Stored items from a collection
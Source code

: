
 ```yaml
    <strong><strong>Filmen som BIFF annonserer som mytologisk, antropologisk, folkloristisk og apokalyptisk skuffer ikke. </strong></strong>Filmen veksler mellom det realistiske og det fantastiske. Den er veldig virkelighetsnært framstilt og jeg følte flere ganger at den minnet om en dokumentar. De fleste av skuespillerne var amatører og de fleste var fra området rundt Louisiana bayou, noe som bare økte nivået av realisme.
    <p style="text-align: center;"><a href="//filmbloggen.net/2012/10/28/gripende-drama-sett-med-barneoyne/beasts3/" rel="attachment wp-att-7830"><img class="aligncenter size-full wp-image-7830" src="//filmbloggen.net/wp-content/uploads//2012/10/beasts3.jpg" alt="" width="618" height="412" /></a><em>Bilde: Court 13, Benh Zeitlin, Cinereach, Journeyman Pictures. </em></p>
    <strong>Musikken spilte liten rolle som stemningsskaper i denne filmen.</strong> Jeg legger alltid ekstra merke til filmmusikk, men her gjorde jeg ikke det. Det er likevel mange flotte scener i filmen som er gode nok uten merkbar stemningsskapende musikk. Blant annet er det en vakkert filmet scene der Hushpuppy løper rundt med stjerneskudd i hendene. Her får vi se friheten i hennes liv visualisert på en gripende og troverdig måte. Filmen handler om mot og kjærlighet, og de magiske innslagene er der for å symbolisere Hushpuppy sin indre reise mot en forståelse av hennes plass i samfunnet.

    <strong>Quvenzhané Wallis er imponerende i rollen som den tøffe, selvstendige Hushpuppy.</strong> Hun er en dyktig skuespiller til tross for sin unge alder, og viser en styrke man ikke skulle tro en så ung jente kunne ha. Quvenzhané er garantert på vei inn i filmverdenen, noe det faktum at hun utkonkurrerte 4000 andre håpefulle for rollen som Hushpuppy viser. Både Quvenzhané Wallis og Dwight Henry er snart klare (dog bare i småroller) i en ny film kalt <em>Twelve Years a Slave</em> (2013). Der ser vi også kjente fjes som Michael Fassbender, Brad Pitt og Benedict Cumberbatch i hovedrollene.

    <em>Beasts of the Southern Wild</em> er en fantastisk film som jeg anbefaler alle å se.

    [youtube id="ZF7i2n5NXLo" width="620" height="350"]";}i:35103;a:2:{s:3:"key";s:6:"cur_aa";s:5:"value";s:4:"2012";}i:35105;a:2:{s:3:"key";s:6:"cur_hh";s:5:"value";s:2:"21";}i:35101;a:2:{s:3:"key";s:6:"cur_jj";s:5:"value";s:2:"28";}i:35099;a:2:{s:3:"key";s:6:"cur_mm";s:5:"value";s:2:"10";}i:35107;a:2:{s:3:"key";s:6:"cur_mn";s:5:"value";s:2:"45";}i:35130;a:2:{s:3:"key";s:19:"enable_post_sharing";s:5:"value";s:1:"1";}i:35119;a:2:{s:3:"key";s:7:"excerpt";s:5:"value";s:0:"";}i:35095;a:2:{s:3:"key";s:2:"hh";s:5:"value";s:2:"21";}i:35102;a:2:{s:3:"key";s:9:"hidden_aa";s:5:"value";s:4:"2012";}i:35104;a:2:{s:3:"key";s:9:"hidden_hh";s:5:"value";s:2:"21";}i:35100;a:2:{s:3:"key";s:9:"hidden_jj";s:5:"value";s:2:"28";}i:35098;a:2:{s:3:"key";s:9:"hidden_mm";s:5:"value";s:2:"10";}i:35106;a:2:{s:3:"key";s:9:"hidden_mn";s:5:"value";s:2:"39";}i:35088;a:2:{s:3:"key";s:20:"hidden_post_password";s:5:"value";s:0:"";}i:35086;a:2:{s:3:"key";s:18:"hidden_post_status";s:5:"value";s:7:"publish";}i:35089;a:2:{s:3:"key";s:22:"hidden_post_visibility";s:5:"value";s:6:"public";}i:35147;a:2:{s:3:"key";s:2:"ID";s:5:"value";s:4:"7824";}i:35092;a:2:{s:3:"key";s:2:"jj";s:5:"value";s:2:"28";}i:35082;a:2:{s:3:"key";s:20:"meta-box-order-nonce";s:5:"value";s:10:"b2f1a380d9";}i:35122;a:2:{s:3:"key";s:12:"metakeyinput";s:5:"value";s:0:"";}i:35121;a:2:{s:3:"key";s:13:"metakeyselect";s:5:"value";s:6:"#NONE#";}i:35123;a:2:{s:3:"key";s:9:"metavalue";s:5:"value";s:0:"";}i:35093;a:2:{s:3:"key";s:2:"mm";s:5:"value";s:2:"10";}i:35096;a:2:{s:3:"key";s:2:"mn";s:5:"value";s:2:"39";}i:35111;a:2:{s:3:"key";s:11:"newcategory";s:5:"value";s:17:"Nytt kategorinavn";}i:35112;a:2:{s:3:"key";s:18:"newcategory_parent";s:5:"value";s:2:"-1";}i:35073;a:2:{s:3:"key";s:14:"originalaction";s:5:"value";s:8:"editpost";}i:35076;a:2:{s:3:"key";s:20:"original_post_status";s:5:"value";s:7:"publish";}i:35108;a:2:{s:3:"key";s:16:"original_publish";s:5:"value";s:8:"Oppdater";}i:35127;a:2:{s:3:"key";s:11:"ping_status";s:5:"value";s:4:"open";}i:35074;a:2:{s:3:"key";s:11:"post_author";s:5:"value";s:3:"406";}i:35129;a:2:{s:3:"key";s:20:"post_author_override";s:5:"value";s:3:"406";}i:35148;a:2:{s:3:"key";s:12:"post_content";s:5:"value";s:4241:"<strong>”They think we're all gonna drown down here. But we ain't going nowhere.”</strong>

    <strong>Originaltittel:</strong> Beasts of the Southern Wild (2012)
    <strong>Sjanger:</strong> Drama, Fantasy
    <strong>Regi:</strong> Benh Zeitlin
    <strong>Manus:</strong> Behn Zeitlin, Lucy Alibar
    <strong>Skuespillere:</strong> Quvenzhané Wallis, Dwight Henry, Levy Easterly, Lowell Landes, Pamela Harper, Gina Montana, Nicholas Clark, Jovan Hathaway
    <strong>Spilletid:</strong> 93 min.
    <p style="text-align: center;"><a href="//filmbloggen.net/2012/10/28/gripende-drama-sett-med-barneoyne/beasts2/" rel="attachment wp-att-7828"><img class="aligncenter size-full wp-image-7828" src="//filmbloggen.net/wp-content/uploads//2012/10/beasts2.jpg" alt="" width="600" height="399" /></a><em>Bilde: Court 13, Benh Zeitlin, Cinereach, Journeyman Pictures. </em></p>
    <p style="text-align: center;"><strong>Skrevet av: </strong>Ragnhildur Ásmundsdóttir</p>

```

§ ABOUT THIS TASK: In the records above, how many lines contain the word "Southern"? State only the number.

§ TASK RESULT: 2